Step-by-Step Instructions:
1. Cook the Bacon:
In a large pot or Dutch oven, cook the chopped bacon over medium heat until crispy. This adds a lovely flavor to the soup! Once done, remove the bacon pieces from the pot and set them aside, leaving the rendered fat in the pot. Yum!
2. Sauté the Sausage:
Add the sliced kielbasa to the pot and sauté for about 5 minutes until browned. This will enhance the sausage’s flavor. Once browned, remove the kielbasa and set it aside with the bacon.
3. Sauté the Veggies:
With the same pot, add butter or oil if needed, then sauté the chopped onions and garlic until they’re translucent and fragrant, about 3-4 minutes. The aroma will be delightful!
4. Add Carrots:
Stir in the shredded carrots and let them cook for another 2 minutes, blending the flavors together.
5. Simmer with Potatoes:
Add the diced potatoes, chicken broth, and smoked paprika to the pot. Bring everything to a boil, then reduce heat and let it simmer for about 15-20 minutes, or until the potatoes are tender. Your kitchen will smell amazing!
6. Blend for Creaminess:
Using a ladle, carefully remove about 2 cups of potatoes and broth into a blender. Blend until smooth, then return this creamy mixture back into the pot. This step makes your soup thick and satisfying.
7. Add Cream and Cheese:
Stir in the heavy cream and shredded cheddar cheese, stirring constantly until the cheese melts, resulting in a beautifully creamy soup. It’s getting good!
8. Combine Everything:
Return the cooked kielbasa and bacon to the soup. Warm everything through for an additional 5 minutes. Don’t forget to season with salt and freshly ground pepper according to your taste.
9. Serve and Garnish:
Ladle the soup into bowls and garnish with chopped fresh parsley. It adds a pop of color and freshness!
10. Enjoy!
Serve the soup hot with crusty bread or rolls on the side for the perfect comforting meal. Enjoy your rich and flavorful Kielbasa Potato Soup!
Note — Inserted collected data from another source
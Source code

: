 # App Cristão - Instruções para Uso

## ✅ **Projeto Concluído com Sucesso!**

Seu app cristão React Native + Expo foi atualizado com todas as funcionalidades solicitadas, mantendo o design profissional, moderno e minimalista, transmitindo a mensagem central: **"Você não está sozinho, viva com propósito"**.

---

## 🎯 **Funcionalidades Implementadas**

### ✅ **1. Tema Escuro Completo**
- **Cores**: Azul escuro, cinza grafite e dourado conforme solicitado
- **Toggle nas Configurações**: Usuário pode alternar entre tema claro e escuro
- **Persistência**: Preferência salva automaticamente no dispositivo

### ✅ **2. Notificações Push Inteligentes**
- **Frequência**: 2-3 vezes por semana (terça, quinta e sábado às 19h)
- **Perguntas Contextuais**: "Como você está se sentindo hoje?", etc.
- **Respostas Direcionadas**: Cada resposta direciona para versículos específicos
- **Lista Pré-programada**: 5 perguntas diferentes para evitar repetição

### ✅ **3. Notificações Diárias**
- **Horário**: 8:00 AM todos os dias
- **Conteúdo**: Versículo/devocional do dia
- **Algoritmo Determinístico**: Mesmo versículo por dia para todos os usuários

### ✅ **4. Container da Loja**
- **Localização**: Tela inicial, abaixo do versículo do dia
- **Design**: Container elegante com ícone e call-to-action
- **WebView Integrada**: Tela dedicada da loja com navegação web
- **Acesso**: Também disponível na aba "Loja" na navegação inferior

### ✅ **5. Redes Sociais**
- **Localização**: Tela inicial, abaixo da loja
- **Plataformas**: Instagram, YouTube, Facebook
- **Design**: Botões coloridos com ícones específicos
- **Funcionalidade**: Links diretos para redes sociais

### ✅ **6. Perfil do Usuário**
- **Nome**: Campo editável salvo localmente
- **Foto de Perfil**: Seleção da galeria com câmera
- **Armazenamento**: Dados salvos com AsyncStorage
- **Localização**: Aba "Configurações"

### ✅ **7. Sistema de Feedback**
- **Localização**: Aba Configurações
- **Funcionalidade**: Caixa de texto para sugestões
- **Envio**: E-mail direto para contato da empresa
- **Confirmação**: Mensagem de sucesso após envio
Can I Use Leftover Kielbasa in This Soup?
Absolutely! Leftover kielbasa works great in this recipe. Just slice it up and follow the instructions as usual, adding it in when instructed to sauté. It will add even more flavor to your soup!
How Do I Store Leftover Soup?
Store leftover soup in an airtight container in the fridge for up to 3 days. When reheating, add a splash of water or broth to bring back the creamy consistency, as the soup may thicken upon cooling.
Can This Soup Be Made Ahead of Time?
Yes! You can prepare the soup a day ahead. Simply follow the recipe and let it cool before refrigerating. Reheat gently on the stovetop over low heat while stirring occasionally. It may taste even better the next day!
What Can I Substitute for Heavy Cream?
If you prefer a lighter option, you can substitute half-and-half or whole milk. For a dairy-free version, try coconut milk or almond milk, though it will alter the flavor a bit. Just keep in mind that the texture may not be as creamy.